**Task prompt**
Repeat exactly the lines running from the first line of the data to the line containing "across WHU test", both ends included, and nothing else; drop the pictures.

:: Information provided ::

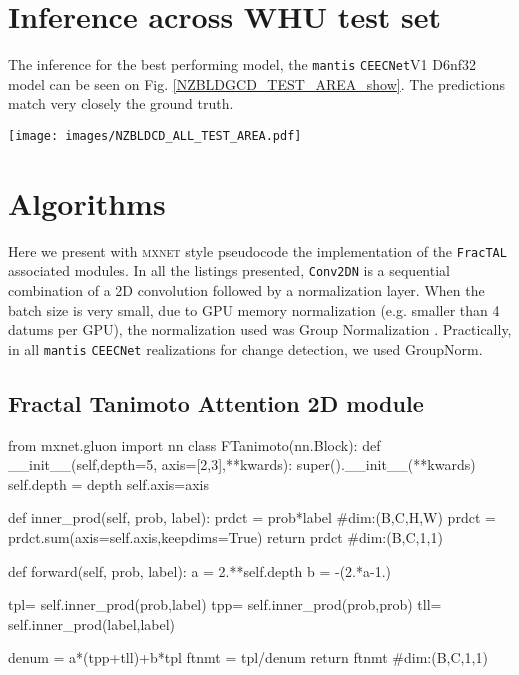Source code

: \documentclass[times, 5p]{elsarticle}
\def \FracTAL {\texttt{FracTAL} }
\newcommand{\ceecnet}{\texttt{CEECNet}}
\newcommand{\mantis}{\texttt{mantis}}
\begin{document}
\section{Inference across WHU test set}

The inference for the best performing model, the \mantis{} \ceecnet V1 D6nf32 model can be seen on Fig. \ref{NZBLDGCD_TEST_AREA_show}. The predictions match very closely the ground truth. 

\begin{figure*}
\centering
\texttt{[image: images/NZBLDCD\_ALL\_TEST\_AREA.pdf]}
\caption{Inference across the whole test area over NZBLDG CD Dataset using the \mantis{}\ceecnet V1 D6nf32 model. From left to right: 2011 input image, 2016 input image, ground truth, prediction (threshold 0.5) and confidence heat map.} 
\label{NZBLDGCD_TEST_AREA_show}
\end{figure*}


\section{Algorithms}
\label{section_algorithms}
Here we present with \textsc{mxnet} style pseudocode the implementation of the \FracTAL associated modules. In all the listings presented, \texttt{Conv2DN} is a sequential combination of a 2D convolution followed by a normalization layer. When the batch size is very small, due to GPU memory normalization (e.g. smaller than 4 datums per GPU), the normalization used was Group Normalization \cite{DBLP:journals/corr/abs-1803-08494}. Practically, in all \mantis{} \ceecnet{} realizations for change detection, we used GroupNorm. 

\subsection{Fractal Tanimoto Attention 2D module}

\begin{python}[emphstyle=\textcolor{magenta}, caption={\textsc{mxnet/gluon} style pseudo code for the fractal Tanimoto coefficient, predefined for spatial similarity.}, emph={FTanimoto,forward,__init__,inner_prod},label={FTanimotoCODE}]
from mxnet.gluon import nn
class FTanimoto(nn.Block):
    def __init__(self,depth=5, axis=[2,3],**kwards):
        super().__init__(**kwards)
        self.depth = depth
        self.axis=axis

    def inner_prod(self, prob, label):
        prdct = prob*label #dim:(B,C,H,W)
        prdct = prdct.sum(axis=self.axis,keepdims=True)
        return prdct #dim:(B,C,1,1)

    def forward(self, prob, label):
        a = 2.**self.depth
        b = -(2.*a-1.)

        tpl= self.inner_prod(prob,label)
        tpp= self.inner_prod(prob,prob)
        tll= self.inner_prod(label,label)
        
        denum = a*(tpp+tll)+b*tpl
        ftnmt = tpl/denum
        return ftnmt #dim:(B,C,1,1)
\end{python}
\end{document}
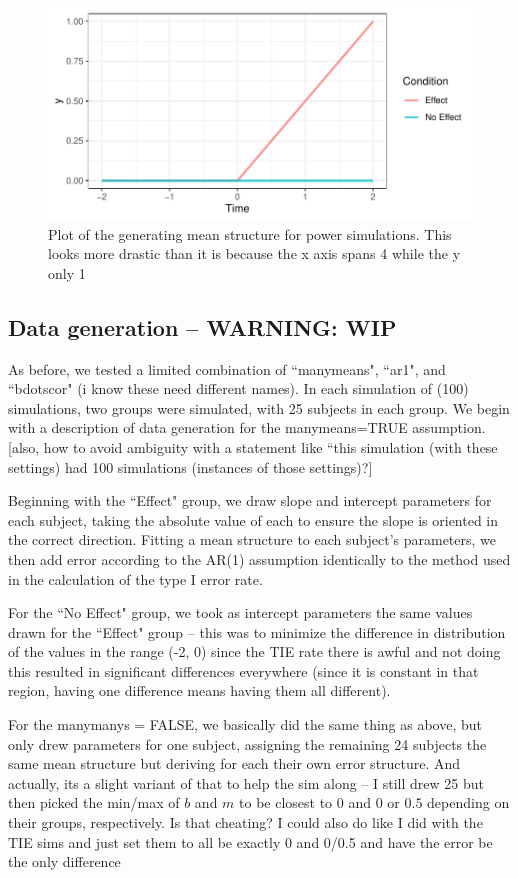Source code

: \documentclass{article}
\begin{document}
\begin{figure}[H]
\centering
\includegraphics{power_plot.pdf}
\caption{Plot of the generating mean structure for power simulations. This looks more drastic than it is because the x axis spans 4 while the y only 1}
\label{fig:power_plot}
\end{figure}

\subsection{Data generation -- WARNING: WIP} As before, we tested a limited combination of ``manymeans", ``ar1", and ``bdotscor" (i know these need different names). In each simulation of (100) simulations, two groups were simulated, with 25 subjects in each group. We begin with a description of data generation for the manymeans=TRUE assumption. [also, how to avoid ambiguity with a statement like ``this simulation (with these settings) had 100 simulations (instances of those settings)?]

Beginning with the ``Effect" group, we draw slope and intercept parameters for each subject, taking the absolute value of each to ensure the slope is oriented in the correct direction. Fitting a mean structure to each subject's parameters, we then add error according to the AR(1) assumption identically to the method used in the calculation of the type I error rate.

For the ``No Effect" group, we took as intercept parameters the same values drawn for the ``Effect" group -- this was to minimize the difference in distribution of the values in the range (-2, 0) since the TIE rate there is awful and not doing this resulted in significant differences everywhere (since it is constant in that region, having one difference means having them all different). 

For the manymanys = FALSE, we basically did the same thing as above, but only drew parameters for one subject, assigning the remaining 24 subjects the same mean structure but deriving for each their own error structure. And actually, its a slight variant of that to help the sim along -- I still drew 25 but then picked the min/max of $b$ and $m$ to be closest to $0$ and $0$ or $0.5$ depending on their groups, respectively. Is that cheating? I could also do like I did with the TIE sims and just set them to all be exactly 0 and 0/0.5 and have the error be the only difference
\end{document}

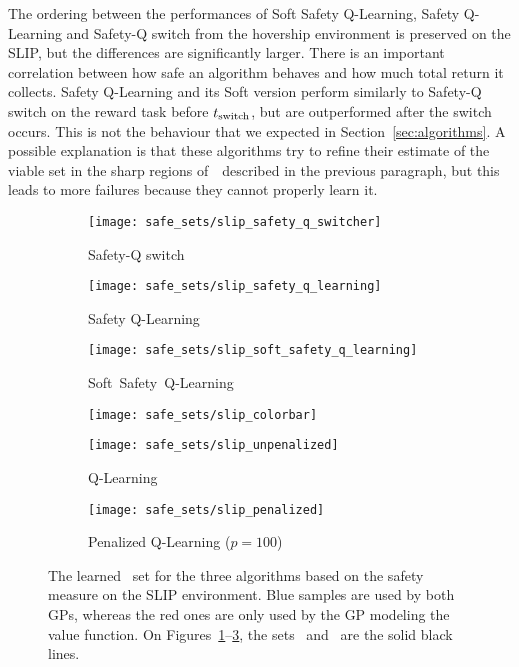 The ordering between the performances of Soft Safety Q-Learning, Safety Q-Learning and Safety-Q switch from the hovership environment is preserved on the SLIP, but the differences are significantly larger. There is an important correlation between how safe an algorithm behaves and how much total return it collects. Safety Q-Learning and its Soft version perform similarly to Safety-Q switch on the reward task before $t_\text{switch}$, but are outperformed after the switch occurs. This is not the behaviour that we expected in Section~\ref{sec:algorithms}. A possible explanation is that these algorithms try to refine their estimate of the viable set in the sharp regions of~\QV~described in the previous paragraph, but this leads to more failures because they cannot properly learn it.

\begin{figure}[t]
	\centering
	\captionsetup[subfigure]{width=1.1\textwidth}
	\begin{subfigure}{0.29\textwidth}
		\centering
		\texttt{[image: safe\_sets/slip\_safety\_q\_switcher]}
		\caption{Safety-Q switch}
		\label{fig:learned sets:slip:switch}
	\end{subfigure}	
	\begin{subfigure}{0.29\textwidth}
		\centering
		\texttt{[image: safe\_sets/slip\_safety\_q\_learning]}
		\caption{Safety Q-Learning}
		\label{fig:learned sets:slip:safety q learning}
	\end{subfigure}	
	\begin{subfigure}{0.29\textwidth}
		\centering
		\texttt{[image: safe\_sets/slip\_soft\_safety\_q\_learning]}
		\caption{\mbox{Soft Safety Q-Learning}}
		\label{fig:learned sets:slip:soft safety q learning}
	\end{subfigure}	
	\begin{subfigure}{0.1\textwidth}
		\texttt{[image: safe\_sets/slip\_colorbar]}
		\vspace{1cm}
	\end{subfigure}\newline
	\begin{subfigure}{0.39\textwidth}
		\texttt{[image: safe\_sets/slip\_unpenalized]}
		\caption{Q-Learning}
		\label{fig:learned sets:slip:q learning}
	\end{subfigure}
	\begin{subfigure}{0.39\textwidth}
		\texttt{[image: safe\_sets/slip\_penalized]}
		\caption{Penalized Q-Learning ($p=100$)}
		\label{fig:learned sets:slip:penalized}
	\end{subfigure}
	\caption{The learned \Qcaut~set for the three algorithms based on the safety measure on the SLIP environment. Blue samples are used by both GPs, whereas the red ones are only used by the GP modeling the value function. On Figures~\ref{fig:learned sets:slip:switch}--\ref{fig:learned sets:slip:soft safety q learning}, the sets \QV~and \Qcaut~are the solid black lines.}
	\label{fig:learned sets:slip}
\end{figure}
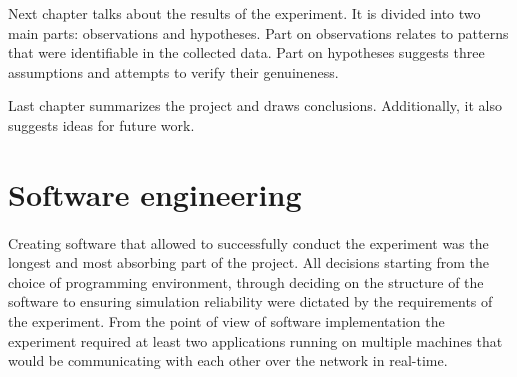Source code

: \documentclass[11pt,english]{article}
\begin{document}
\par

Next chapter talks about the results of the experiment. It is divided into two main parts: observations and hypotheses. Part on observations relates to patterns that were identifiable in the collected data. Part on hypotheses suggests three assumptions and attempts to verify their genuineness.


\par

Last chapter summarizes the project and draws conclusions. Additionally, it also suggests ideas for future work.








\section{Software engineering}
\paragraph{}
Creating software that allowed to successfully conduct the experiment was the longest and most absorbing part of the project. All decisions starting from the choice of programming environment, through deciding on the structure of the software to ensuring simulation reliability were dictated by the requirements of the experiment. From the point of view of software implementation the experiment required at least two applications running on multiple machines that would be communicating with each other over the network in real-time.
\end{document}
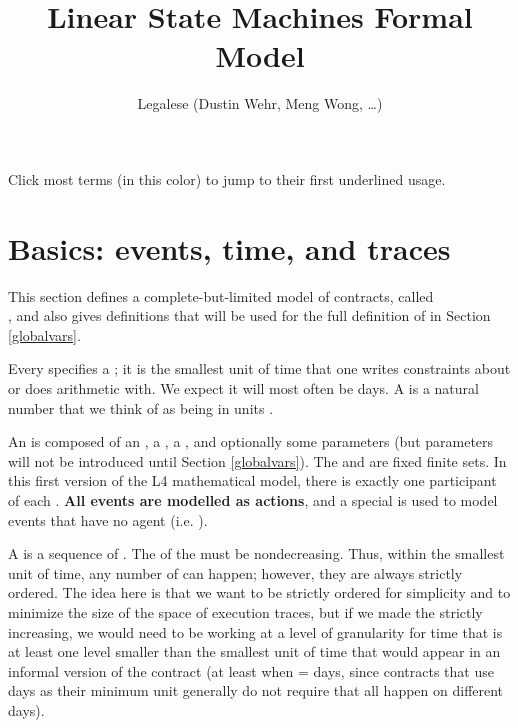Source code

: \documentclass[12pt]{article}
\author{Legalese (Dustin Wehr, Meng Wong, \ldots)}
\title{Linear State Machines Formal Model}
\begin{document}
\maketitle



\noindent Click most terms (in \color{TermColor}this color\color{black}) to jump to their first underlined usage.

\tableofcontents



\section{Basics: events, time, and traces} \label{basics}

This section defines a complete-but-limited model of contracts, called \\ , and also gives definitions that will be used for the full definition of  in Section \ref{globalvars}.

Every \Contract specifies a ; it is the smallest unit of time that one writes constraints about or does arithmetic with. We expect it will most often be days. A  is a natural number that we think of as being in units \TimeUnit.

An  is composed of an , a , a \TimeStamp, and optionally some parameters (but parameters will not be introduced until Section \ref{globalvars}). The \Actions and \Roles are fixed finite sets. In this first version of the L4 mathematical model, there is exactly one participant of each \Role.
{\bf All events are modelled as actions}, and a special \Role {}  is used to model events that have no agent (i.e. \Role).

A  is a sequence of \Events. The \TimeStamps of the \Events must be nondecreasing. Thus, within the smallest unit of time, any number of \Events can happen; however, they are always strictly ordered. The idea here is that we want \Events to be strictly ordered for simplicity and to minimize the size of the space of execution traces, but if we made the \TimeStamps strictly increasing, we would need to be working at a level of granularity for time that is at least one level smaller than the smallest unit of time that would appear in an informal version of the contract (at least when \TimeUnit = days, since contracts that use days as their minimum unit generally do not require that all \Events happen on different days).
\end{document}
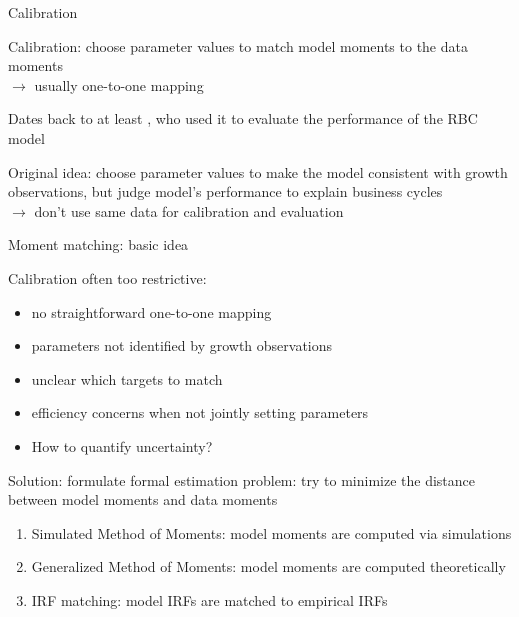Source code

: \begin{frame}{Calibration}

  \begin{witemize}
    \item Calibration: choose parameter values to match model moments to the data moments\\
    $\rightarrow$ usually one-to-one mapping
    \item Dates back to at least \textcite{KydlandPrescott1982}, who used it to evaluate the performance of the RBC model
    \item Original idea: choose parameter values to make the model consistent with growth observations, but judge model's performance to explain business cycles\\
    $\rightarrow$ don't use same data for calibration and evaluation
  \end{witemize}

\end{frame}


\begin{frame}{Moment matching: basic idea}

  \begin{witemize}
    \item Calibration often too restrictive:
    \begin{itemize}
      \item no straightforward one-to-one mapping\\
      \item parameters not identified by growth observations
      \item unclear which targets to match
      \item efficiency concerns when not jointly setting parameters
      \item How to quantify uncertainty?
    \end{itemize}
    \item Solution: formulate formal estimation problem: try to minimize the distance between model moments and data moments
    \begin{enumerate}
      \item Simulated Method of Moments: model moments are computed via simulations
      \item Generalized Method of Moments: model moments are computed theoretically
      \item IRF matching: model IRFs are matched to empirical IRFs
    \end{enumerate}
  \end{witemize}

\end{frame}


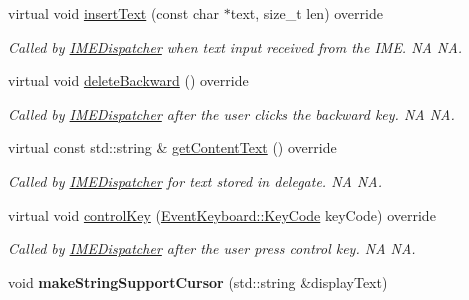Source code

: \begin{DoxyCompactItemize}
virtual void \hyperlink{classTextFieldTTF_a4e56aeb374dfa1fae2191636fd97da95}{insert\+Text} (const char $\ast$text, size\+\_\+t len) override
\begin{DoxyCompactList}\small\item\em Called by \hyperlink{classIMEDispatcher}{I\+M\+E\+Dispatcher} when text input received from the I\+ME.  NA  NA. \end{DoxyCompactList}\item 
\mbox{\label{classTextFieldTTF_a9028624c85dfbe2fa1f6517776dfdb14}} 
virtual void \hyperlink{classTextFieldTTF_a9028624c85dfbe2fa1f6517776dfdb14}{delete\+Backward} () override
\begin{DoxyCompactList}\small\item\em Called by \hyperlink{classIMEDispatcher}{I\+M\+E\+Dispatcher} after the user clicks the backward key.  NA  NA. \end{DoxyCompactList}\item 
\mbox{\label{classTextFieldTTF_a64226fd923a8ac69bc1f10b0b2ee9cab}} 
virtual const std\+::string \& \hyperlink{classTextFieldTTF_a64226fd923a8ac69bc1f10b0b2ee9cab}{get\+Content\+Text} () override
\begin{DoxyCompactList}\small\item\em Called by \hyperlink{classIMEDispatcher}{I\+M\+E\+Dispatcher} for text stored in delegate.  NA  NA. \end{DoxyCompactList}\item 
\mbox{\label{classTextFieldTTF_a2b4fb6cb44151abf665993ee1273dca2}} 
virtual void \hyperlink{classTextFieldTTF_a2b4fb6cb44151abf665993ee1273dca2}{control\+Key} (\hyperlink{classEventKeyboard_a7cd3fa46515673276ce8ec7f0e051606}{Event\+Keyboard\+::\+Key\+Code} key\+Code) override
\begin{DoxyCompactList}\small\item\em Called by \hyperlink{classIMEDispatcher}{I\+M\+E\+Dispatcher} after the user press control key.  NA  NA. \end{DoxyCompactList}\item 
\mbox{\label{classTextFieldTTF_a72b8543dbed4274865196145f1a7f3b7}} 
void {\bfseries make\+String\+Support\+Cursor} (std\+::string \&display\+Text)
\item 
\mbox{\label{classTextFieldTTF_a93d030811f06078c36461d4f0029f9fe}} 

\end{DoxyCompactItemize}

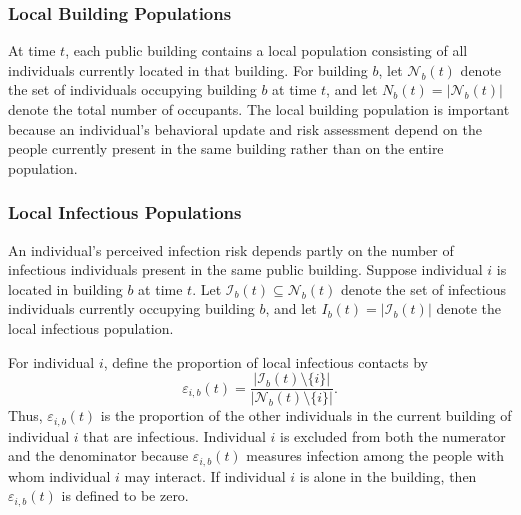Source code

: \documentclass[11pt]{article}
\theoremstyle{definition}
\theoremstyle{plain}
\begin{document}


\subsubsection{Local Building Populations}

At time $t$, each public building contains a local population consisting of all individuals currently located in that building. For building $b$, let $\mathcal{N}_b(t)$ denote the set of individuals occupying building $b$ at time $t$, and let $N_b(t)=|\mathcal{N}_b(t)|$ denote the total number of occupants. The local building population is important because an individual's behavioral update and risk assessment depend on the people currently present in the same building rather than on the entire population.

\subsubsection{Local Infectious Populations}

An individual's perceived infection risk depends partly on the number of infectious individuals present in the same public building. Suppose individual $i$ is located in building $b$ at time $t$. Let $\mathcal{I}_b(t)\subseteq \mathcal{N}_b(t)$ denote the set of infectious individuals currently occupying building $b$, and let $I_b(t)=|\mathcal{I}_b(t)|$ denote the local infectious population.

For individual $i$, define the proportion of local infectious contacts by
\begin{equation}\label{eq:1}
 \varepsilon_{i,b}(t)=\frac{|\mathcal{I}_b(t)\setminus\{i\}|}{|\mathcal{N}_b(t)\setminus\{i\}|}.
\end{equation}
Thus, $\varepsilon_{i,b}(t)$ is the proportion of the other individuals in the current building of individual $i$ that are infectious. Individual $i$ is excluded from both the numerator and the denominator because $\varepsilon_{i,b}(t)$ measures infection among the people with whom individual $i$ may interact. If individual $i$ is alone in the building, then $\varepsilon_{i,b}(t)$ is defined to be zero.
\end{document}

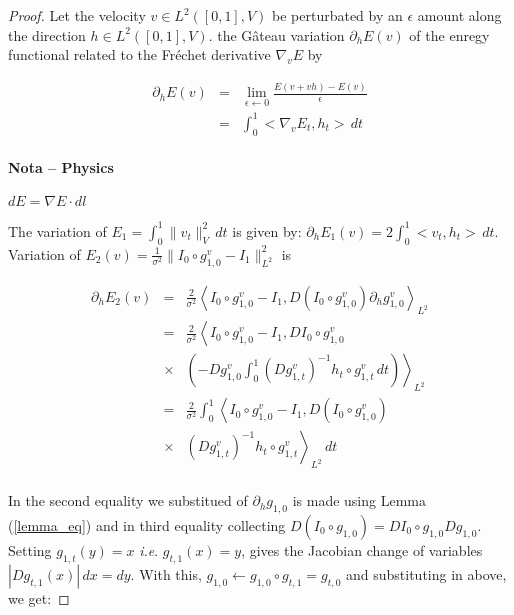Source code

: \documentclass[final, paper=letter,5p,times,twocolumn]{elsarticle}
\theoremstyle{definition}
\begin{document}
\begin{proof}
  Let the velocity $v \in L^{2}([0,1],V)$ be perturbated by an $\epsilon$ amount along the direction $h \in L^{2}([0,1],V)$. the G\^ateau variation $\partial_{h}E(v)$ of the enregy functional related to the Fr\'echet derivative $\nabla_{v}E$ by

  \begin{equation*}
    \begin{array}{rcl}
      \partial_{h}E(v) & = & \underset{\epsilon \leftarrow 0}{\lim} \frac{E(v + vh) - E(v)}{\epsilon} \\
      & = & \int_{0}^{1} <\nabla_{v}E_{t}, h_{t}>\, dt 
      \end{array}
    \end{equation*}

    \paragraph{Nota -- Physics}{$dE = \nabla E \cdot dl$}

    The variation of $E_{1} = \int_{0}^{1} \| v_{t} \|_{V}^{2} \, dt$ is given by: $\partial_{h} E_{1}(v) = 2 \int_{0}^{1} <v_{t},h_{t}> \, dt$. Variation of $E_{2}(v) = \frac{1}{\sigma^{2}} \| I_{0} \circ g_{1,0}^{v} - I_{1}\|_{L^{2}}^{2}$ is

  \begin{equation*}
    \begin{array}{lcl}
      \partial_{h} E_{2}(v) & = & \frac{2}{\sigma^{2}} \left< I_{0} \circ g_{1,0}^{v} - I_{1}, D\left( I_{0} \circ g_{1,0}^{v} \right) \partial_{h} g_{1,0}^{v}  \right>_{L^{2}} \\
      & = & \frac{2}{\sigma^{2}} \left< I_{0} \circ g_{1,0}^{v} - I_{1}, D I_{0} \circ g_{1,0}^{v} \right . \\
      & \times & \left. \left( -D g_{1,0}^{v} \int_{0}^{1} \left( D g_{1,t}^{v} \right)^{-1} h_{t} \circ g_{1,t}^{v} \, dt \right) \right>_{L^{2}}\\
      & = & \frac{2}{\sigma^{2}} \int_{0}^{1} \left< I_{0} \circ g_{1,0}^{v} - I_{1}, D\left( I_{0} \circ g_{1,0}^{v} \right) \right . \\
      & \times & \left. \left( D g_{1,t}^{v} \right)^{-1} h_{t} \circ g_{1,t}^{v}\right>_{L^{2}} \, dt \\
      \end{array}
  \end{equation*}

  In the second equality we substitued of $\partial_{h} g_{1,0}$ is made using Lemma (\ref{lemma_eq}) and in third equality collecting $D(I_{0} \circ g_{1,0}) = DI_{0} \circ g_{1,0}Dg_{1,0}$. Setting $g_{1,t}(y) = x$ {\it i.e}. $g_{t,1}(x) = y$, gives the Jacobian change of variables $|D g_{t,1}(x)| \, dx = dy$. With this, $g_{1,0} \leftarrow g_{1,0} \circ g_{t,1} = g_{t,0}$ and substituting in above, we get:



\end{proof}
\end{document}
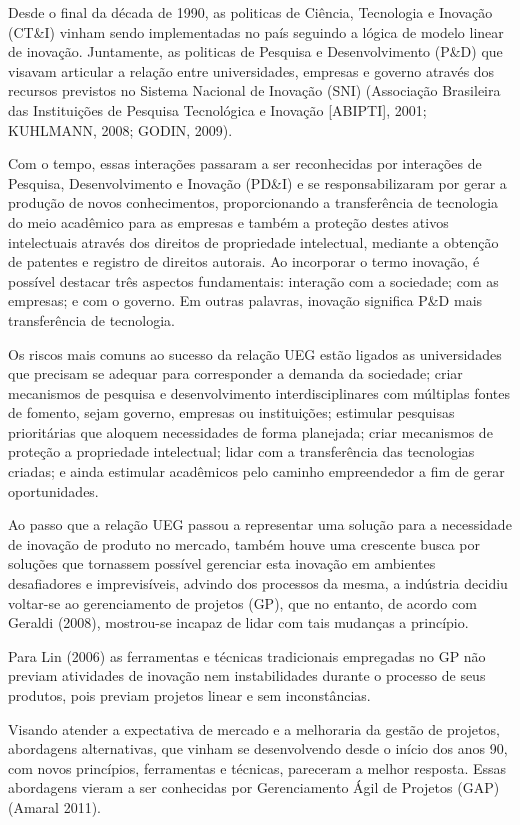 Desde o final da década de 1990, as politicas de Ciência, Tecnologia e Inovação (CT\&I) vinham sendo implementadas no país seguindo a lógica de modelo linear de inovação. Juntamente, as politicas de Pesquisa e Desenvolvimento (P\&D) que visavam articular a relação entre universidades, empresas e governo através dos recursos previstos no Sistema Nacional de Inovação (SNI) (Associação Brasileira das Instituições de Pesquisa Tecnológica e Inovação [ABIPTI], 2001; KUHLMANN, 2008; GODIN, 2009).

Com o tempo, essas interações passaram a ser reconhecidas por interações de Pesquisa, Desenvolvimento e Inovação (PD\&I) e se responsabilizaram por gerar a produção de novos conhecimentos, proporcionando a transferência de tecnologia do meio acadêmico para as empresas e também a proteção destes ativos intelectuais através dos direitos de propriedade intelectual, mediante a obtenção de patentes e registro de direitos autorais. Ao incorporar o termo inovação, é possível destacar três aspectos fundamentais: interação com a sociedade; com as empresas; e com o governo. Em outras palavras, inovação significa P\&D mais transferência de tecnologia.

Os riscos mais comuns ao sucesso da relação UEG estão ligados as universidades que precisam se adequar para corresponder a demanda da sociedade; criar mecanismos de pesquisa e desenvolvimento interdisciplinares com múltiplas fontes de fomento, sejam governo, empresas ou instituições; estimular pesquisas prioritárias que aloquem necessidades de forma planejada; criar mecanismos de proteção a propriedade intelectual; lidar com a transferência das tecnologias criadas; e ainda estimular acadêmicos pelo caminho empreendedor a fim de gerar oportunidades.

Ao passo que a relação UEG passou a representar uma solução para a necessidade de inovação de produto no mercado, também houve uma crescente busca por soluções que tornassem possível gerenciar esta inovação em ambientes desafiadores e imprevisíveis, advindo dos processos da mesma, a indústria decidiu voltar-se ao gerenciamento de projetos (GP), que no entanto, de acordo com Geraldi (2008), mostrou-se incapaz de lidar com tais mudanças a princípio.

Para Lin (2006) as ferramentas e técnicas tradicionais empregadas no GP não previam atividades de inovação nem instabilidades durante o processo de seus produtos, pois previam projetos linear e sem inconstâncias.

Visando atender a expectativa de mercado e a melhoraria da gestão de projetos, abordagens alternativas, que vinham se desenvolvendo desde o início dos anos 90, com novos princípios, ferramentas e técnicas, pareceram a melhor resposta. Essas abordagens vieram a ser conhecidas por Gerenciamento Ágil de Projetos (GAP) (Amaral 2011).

:::

**Completed exercise**
Source code

: \documentclass[times, 5p]{elsarticle}
\def \FracTAL {\texttt{FracTAL} }
\newcommand{\ceecnet}{\texttt{CEECNet}}
\newcommand{\mantis}{\texttt{mantis}}
\begin{document}
\section{Inference across WHU test set}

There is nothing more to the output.